I would’ve been happy to engage if they stated what point they were trying to make and how and what part of the video they are citing. I’m still happy to do that. If you’re expecting others to just figure that out by themselves from a 26 minute video, you are going to have a bad time. If it’s not fine on a study or thesis, why would you think it’s fine in a fast paced short form internet argument?
When you are making an argument, you are trying to convince the other person. If you don’t clearly make your case and rely on them to figure out your argument and what supports it, it’s just not going to work well. At that point it feels like the person is trying to convince themselves and not the other person.
I understand you’re upset about me not doing the work for them, but there’s no need not to be civil about this. This seems to just be a case of us having a very different expectation on what people should do in arguments or how they should argue.
AntiOutsideAktion@lemmy.ml 3 days ago
Impossible to take you seriously when you don’t have a moment’s dissonance saying shit like this. “If it’s not correct in context A it shouldn’t be correct in context B which is almost exactly opposite to what context A looks like”
You aren’t even attempting the mental gymnastics. You’re just saying 2+2 = 5 without added effort.
Kusimulkku@lemm.ee 3 days ago
I mean, the point was that if it is not okay to cite just a full book in a context where the communication is a lot slower, text is a lot longer, there’s an expectation of reading a lot more and so on, then why would it be okay in an online argument where the communication is a lot quicker, texts a lot shorter and you aren’t expected to read at all as much.
To put it in simpler terms: If you shouldn’t assume that someone is going to read a whole book for a citation in your thesis, why would you expect that from someone reading a random internet argument?
AntiOutsideAktion@lemmy.ml 3 days ago
You don’t need to clarify anything; you’re just being wrongheaded. First, just because YOU’RE a freak hitting F5 until your finger breaks doesn’t mean asynchronous text is a ‘faster’ medium. No one’s forcing you to talk out of your ass. No one’s forcing you to respond as fast as you can. You have permission to stop replying if the person you’re arguing with is better read than you and you want to incorporate their knowledge base into your own. And if you don’t you’re saying that your ignorance is as valuable as their knowledge.
Why would you expect someone to read something just because someone said “I got this information from here”? My child, no one expects you to do that. They expect you to take their word for it. And if you are so hostile as to be motivated to accuse them of lying, you take on the exercise of exposing them.

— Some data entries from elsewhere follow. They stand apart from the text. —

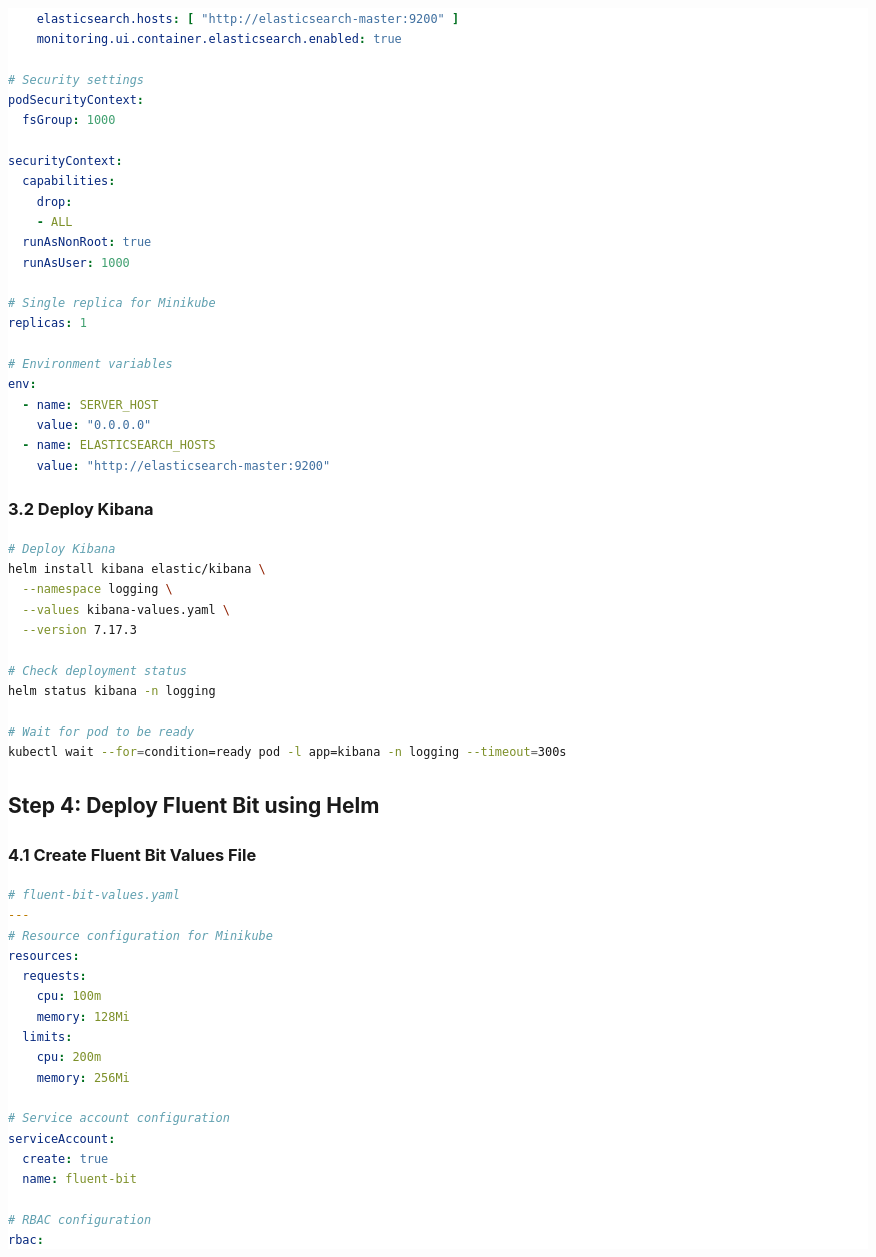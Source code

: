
 ```yaml
    elasticsearch.hosts: [ "http://elasticsearch-master:9200" ]
    monitoring.ui.container.elasticsearch.enabled: true

# Security settings
podSecurityContext:
  fsGroup: 1000

securityContext:
  capabilities:
    drop:
    - ALL
  runAsNonRoot: true
  runAsUser: 1000

# Single replica for Minikube
replicas: 1

# Environment variables
env:
  - name: SERVER_HOST
    value: "0.0.0.0"
  - name: ELASTICSEARCH_HOSTS
    value: "http://elasticsearch-master:9200"
```

### 3.2 Deploy Kibana
```bash
# Deploy Kibana
helm install kibana elastic/kibana \
  --namespace logging \
  --values kibana-values.yaml \
  --version 7.17.3

# Check deployment status
helm status kibana -n logging

# Wait for pod to be ready
kubectl wait --for=condition=ready pod -l app=kibana -n logging --timeout=300s
```

## Step 4: Deploy Fluent Bit using Helm

### 4.1 Create Fluent Bit Values File
```yaml
# fluent-bit-values.yaml
---
# Resource configuration for Minikube
resources:
  requests:
    cpu: 100m
    memory: 128Mi
  limits:
    cpu: 200m
    memory: 256Mi

# Service account configuration
serviceAccount:
  create: true
  name: fluent-bit

# RBAC configuration
rbac:
```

I’m astounded by how doggedly you’re asserting your lazy entitlement.
Kusimulkku@lemm.ee 3 days ago
I’m just telling you how it works generally in an online arguments. You’re free to post a whole book or a long video as an argument. It’s just that most people aren’t going to engage with that and it won’t work well to prove an argument to the other people. I’m sorry that it upsets you, it’s not my intention.